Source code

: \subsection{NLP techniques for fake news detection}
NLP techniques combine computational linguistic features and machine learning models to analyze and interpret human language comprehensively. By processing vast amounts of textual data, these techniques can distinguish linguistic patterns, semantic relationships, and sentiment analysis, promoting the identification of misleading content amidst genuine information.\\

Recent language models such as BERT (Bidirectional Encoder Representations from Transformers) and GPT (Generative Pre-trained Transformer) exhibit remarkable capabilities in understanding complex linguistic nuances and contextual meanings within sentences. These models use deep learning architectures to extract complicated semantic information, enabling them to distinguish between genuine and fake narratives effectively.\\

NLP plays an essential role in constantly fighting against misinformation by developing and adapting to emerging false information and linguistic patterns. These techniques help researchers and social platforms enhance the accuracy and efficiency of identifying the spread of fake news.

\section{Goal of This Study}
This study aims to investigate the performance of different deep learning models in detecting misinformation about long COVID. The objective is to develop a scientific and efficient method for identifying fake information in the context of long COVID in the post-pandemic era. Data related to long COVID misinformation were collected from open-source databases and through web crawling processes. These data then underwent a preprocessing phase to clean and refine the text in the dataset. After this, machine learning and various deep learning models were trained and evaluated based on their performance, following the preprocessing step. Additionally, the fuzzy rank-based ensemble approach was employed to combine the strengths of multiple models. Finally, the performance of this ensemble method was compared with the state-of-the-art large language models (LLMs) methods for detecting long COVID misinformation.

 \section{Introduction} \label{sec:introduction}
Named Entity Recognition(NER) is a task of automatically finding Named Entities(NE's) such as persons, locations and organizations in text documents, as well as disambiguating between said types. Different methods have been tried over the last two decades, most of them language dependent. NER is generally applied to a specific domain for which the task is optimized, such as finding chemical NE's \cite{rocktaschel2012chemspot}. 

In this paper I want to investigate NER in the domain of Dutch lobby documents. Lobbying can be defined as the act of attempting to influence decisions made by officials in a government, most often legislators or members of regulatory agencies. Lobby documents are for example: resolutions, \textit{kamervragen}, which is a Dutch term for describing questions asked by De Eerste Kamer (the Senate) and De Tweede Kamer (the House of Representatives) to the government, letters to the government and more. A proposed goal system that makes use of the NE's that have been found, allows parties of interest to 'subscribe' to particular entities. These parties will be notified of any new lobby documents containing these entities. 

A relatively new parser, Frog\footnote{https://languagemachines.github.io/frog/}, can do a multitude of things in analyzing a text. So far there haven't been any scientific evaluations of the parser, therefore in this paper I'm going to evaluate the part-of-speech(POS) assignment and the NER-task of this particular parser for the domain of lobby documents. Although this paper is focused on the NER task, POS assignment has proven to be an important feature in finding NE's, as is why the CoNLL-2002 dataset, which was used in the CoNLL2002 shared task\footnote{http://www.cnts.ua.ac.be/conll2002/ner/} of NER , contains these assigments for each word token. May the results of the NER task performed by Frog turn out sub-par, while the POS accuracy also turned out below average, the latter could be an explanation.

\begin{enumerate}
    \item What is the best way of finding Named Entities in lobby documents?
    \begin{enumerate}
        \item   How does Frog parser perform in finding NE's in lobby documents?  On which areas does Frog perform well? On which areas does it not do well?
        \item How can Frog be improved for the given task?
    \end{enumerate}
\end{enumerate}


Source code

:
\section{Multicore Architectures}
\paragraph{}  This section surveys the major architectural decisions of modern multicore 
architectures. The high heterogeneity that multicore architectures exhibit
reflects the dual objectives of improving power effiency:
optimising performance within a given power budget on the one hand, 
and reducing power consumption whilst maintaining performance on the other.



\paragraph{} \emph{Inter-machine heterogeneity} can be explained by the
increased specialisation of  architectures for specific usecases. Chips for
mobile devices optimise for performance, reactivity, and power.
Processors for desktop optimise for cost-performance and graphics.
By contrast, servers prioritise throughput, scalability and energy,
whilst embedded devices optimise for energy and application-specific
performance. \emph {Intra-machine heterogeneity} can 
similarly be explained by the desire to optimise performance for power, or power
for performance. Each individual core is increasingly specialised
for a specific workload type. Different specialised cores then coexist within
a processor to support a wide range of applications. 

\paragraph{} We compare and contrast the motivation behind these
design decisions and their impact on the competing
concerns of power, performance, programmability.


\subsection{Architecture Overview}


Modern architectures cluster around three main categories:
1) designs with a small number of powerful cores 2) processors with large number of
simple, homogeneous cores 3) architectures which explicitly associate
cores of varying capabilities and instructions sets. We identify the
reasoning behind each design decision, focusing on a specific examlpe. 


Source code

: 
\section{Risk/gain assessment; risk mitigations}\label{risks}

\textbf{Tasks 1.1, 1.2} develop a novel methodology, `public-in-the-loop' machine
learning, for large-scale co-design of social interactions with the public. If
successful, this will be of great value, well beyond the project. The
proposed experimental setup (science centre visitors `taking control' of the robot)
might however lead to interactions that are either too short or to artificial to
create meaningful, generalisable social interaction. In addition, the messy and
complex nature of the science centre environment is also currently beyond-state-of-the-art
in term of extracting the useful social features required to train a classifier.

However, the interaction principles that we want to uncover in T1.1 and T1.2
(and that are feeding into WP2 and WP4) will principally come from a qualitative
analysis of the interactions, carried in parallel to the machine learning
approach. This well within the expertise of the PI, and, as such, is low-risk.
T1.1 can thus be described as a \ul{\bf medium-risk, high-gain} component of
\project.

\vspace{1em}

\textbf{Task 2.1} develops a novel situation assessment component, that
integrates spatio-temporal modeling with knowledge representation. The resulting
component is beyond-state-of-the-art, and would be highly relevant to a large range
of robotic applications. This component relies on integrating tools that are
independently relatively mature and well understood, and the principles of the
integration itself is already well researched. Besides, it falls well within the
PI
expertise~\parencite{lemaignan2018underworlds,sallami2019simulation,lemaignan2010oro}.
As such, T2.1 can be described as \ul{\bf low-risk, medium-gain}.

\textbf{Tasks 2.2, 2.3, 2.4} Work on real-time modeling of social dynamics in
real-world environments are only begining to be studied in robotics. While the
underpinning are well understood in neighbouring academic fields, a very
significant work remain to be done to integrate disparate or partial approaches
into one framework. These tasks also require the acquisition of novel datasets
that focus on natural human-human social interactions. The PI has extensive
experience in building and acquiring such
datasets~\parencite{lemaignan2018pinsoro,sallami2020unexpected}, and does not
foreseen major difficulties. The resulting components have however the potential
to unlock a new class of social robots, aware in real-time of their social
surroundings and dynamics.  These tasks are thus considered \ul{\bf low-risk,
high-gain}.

:::::

→ Work order
Copy the whole of the data above exactly.

→ Task output
Source code

: \subsection{NLP techniques for fake news detection}
NLP techniques combine computational linguistic features and machine learning models to analyze and interpret human language comprehensively. By processing vast amounts of textual data, these techniques can distinguish linguistic patterns, semantic relationships, and sentiment analysis, promoting the identification of misleading content amidst genuine information.\\

Recent language models such as BERT (Bidirectional Encoder Representations from Transformers) and GPT (Generative Pre-trained Transformer) exhibit remarkable capabilities in understanding complex linguistic nuances and contextual meanings within sentences. These models use deep learning architectures to extract complicated semantic information, enabling them to distinguish between genuine and fake narratives effectively.\\

NLP plays an essential role in constantly fighting against misinformation by developing and adapting to emerging false information and linguistic patterns. These techniques help researchers and social platforms enhance the accuracy and efficiency of identifying the spread of fake news.

\section{Goal of This Study}
This study aims to investigate the performance of different deep learning models in detecting misinformation about long COVID. The objective is to develop a scientific and efficient method for identifying fake information in the context of long COVID in the post-pandemic era. Data related to long COVID misinformation were collected from open-source databases and through web crawling processes. These data then underwent a preprocessing phase to clean and refine the text in the dataset. After this, machine learning and various deep learning models were trained and evaluated based on their performance, following the preprocessing step. Additionally, the fuzzy rank-based ensemble approach was employed to combine the strengths of multiple models. Finally, the performance of this ensemble method was compared with the state-of-the-art large language models (LLMs) methods for detecting long COVID misinformation.

 \section{Introduction} \label{sec:introduction}
Named Entity Recognition(NER) is a task of automatically finding Named Entities(NE's) such as persons, locations and organizations in text documents, as well as disambiguating between said types. Different methods have been tried over the last two decades, most of them language dependent. NER is generally applied to a specific domain for which the task is optimized, such as finding chemical NE's \cite{rocktaschel2012chemspot}. 

In this paper I want to investigate NER in the domain of Dutch lobby documents. Lobbying can be defined as the act of attempting to influence decisions made by officials in a government, most often legislators or members of regulatory agencies. Lobby documents are for example: resolutions, \textit{kamervragen}, which is a Dutch term for describing questions asked by De Eerste Kamer (the Senate) and De Tweede Kamer (the House of Representatives) to the government, letters to the government and more. A proposed goal system that makes use of the NE's that have been found, allows parties of interest to 'subscribe' to particular entities. These parties will be notified of any new lobby documents containing these entities. 

A relatively new parser, Frog\footnote{https://languagemachines.github.io/frog/}, can do a multitude of things in analyzing a text. So far there haven't been any scientific evaluations of the parser, therefore in this paper I'm going to evaluate the part-of-speech(POS) assignment and the NER-task of this particular parser for the domain of lobby documents. Although this paper is focused on the NER task, POS assignment has proven to be an important feature in finding NE's, as is why the CoNLL-2002 dataset, which was used in the CoNLL2002 shared task\footnote{http://www.cnts.ua.ac.be/conll2002/ner/} of NER , contains these assigments for each word token. May the results of the NER task performed by Frog turn out sub-par, while the POS accuracy also turned out below average, the latter could be an explanation.

\begin{enumerate}
    \item What is the best way of finding Named Entities in lobby documents?
    \begin{enumerate}
        \item   How does Frog parser perform in finding NE's in lobby documents?  On which areas does Frog perform well? On which areas does it not do well?
        \item How can Frog be improved for the given task?
    \end{enumerate}
\end{enumerate}


Source code

:
\section{Multicore Architectures}
\paragraph{}  This section surveys the major architectural decisions of modern multicore 
architectures. The high heterogeneity that multicore architectures exhibit
reflects the dual objectives of improving power effiency:
optimising performance within a given power budget on the one hand, 
and reducing power consumption whilst maintaining performance on the other.



\paragraph{} \emph{Inter-machine heterogeneity} can be explained by the
increased specialisation of  architectures for specific usecases. Chips for
mobile devices optimise for performance, reactivity, and power.
Processors for desktop optimise for cost-performance and graphics.
By contrast, servers prioritise throughput, scalability and energy,
whilst embedded devices optimise for energy and application-specific
performance. \emph {Intra-machine heterogeneity} can 
similarly be explained by the desire to optimise performance for power, or power
for performance. Each individual core is increasingly specialised
for a specific workload type. Different specialised cores then coexist within
a processor to support a wide range of applications. 

\paragraph{} We compare and contrast the motivation behind these
design decisions and their impact on the competing
concerns of power, performance, programmability.


\subsection{Architecture Overview}


Modern architectures cluster around three main categories:
1) designs with a small number of powerful cores 2) processors with large number of
simple, homogeneous cores 3) architectures which explicitly associate
cores of varying capabilities and instructions sets. We identify the
reasoning behind each design decision, focusing on a specific examlpe. 


Source code

: 
\section{Risk/gain assessment; risk mitigations}\label{risks}

\textbf{Tasks 1.1, 1.2} develop a novel methodology, `public-in-the-loop' machine
learning, for large-scale co-design of social interactions with the public. If
successful, this will be of great value, well beyond the project. The
proposed experimental setup (science centre visitors `taking control' of the robot)
might however lead to interactions that are either too short or to artificial to
create meaningful, generalisable social interaction. In addition, the messy and
complex nature of the science centre environment is also currently beyond-state-of-the-art
in term of extracting the useful social features required to train a classifier.

However, the interaction principles that we want to uncover in T1.1 and T1.2
(and that are feeding into WP2 and WP4) will principally come from a qualitative
analysis of the interactions, carried in parallel to the machine learning
approach. This well within the expertise of the PI, and, as such, is low-risk.
T1.1 can thus be described as a \ul{\bf medium-risk, high-gain} component of
\project.

\vspace{1em}

\textbf{Task 2.1} develops a novel situation assessment component, that
integrates spatio-temporal modeling with knowledge representation. The resulting
component is beyond-state-of-the-art, and would be highly relevant to a large range
of robotic applications. This component relies on integrating tools that are
independently relatively mature and well understood, and the principles of the
integration itself is already well researched. Besides, it falls well within the
PI
expertise~\parencite{lemaignan2018underworlds,sallami2019simulation,lemaignan2010oro}.
As such, T2.1 can be described as \ul{\bf low-risk, medium-gain}.

\textbf{Tasks 2.2, 2.3, 2.4} Work on real-time modeling of social dynamics in
real-world environments are only begining to be studied in robotics. While the
underpinning are well understood in neighbouring academic fields, a very
significant work remain to be done to integrate disparate or partial approaches
into one framework. These tasks also require the acquisition of novel datasets
that focus on natural human-human social interactions. The PI has extensive
experience in building and acquiring such
datasets~\parencite{lemaignan2018pinsoro,sallami2020unexpected}, and does not
foreseen major difficulties. The resulting components have however the potential
to unlock a new class of social robots, aware in real-time of their social
surroundings and dynamics.  These tasks are thus considered \ul{\bf low-risk,
high-gain}.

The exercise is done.